Getting certain preventive care tests and screenings and practicing healthy habits can help keep you at your healthy best. When you go for your next checkup, use this chart as a checklist to talk to your doctor about which tests you should get, when you should have them and how often.

Here’s a checklist to help you:

 

Stay Up-To-Date With Your Shots

  • Get a flu vaccine every year. The seasonal flu vaccine is the best way to protect yourself and others from the flu.
  • Get the Tdap shot to protect against tetanus, diphtheria, and whooping cough (pertussis). Everyone needs to get the Tdap shot once.
  • After you get a Tdap shot, get a Td shot every 10 years to keep you protected against tetanus and diphtheria.

If you are age 60 or older, get shots for older adults. Older adults need shots to protect against diseases like pneumonia and shingles.

Ask Your Doctor About Medicines To Prevent Heart Attacks and Strokes

Statins are medicines that reduce the risk of heart attack and stroke by helping to lower or prevent high cholesterol. Statins are usually recommended for individuals’ age 40 to 75 with high cholesterol, diabetes, high blood pressure, or who smoke when their doctor has decided they are at high risk for heart attack and stroke.

Statins aren’t right for everyone, and all medicines have pros and cons.
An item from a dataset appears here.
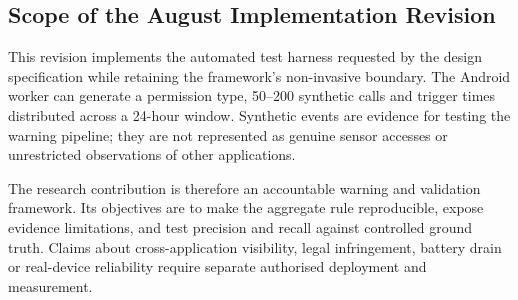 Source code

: 
\subsection{Scope of the August Implementation Revision}

This revision implements the automated test harness requested by the design specification while retaining the framework's non-invasive boundary. The Android worker can generate a permission type, 50--200 synthetic calls and trigger times distributed across a 24-hour window. Synthetic events are evidence for testing the warning pipeline; they are not represented as genuine sensor accesses or unrestricted observations of other applications.

The research contribution is therefore an accountable warning and validation framework. Its objectives are to make the aggregate rule reproducible, expose evidence limitations, and test precision and recall against controlled ground truth. Claims about cross-application visibility, legal infringement, battery drain or real-device reliability require separate authorised deployment and measurement.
When you talk with your doctor about taking a statin, it’s important to discuss your personal history as well as your risk for heart attack and stroke.

What about aspirin? Talk with your doctor about taking aspirin to prevent disease. Taking low-dose aspirin (or “baby aspirin”) regularly can lower your risk for heart attack, stroke, and colorectal cancer. For most people, aspirin is safe. But it’s not right for everyone.

Ask your doctor about taking aspirin regularly if you are age 50 to 59 and you have any of these risk factors for heart disease: smoking, high blood pressure, high cholesterol, or diabetes.

Other Healthy Habits to Keep

  • Get help to quit. If you smoke, ask your doctor about services to help you quit.
  • Eat a healthy diet. If your doctor has told you that you are at risk for heart disease or diabetes, ask about dietary counseling. Focus on eating a healthy diet, including at least five servings of fruits and vegetables daily.
  • Watch your weight. If you are overweight, ask your doctor about screening and counseling for obesity.
  • Drink alcohol in moderation. If you choose to drink, have only a moderate (limited) amount. This means: no more than 2 drinks a day for men.

Always talk to your doctor to find out what tests or screenings are right for you.